GIVEN DATA:
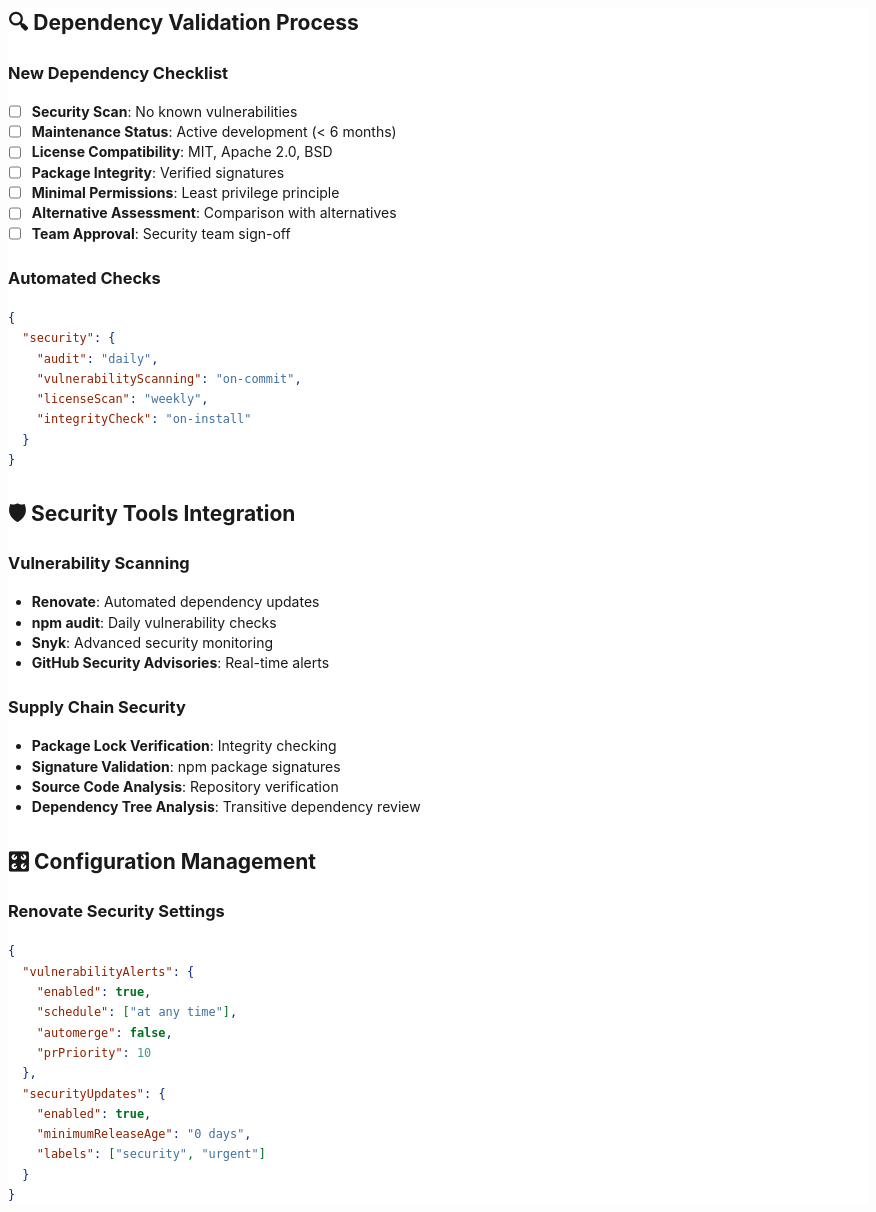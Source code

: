 ## 🔍 **Dependency Validation Process**

### **New Dependency Checklist**
- [ ] **Security Scan**: No known vulnerabilities
- [ ] **Maintenance Status**: Active development (< 6 months)
- [ ] **License Compatibility**: MIT, Apache 2.0, BSD
- [ ] **Package Integrity**: Verified signatures
- [ ] **Minimal Permissions**: Least privilege principle
- [ ] **Alternative Assessment**: Comparison with alternatives
- [ ] **Team Approval**: Security team sign-off

### **Automated Checks**
```json
{
  "security": {
    "audit": "daily",
    "vulnerabilityScanning": "on-commit",
    "licenseScan": "weekly",
    "integrityCheck": "on-install"
  }
}
```

## 🛡️ **Security Tools Integration**

### **Vulnerability Scanning**
- **Renovate**: Automated dependency updates
- **npm audit**: Daily vulnerability checks
- **Snyk**: Advanced security monitoring
- **GitHub Security Advisories**: Real-time alerts

### **Supply Chain Security**
- **Package Lock Verification**: Integrity checking
- **Signature Validation**: npm package signatures
- **Source Code Analysis**: Repository verification
- **Dependency Tree Analysis**: Transitive dependency review

## 🎛️ **Configuration Management**

### **Renovate Security Settings**
```json
{
  "vulnerabilityAlerts": {
    "enabled": true,
    "schedule": ["at any time"],
    "automerge": false,
    "prPriority": 10
  },
  "securityUpdates": {
    "enabled": true,
    "minimumReleaseAge": "0 days",
    "labels": ["security", "urgent"]
  }
}
```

EXERCISE DIRECTIONS:
Write the records out again exactly; none of the pictures belong in the copy.

RESPONSE BOX:
Source code

: ## 🔍 **Dependency Validation Process**

### **New Dependency Checklist**
- [ ] **Security Scan**: No known vulnerabilities
- [ ] **Maintenance Status**: Active development (< 6 months)
- [ ] **License Compatibility**: MIT, Apache 2.0, BSD
- [ ] **Package Integrity**: Verified signatures
- [ ] **Minimal Permissions**: Least privilege principle
- [ ] **Alternative Assessment**: Comparison with alternatives
- [ ] **Team Approval**: Security team sign-off

### **Automated Checks**
```json
{
  "security": {
    "audit": "daily",
    "vulnerabilityScanning": "on-commit",
    "licenseScan": "weekly",
    "integrityCheck": "on-install"
  }
}
```

## 🛡️ **Security Tools Integration**

### **Vulnerability Scanning**
- **Renovate**: Automated dependency updates
- **npm audit**: Daily vulnerability checks
- **Snyk**: Advanced security monitoring
- **GitHub Security Advisories**: Real-time alerts

### **Supply Chain Security**
- **Package Lock Verification**: Integrity checking
- **Signature Validation**: npm package signatures
- **Source Code Analysis**: Repository verification
- **Dependency Tree Analysis**: Transitive dependency review

## 🎛️ **Configuration Management**

### **Renovate Security Settings**
```json
{
  "vulnerabilityAlerts": {
    "enabled": true,
    "schedule": ["at any time"],
    "automerge": false,
    "prPriority": 10
  },
  "securityUpdates": {
    "enabled": true,
    "minimumReleaseAge": "0 days",
    "labels": ["security", "urgent"]
  }
}
```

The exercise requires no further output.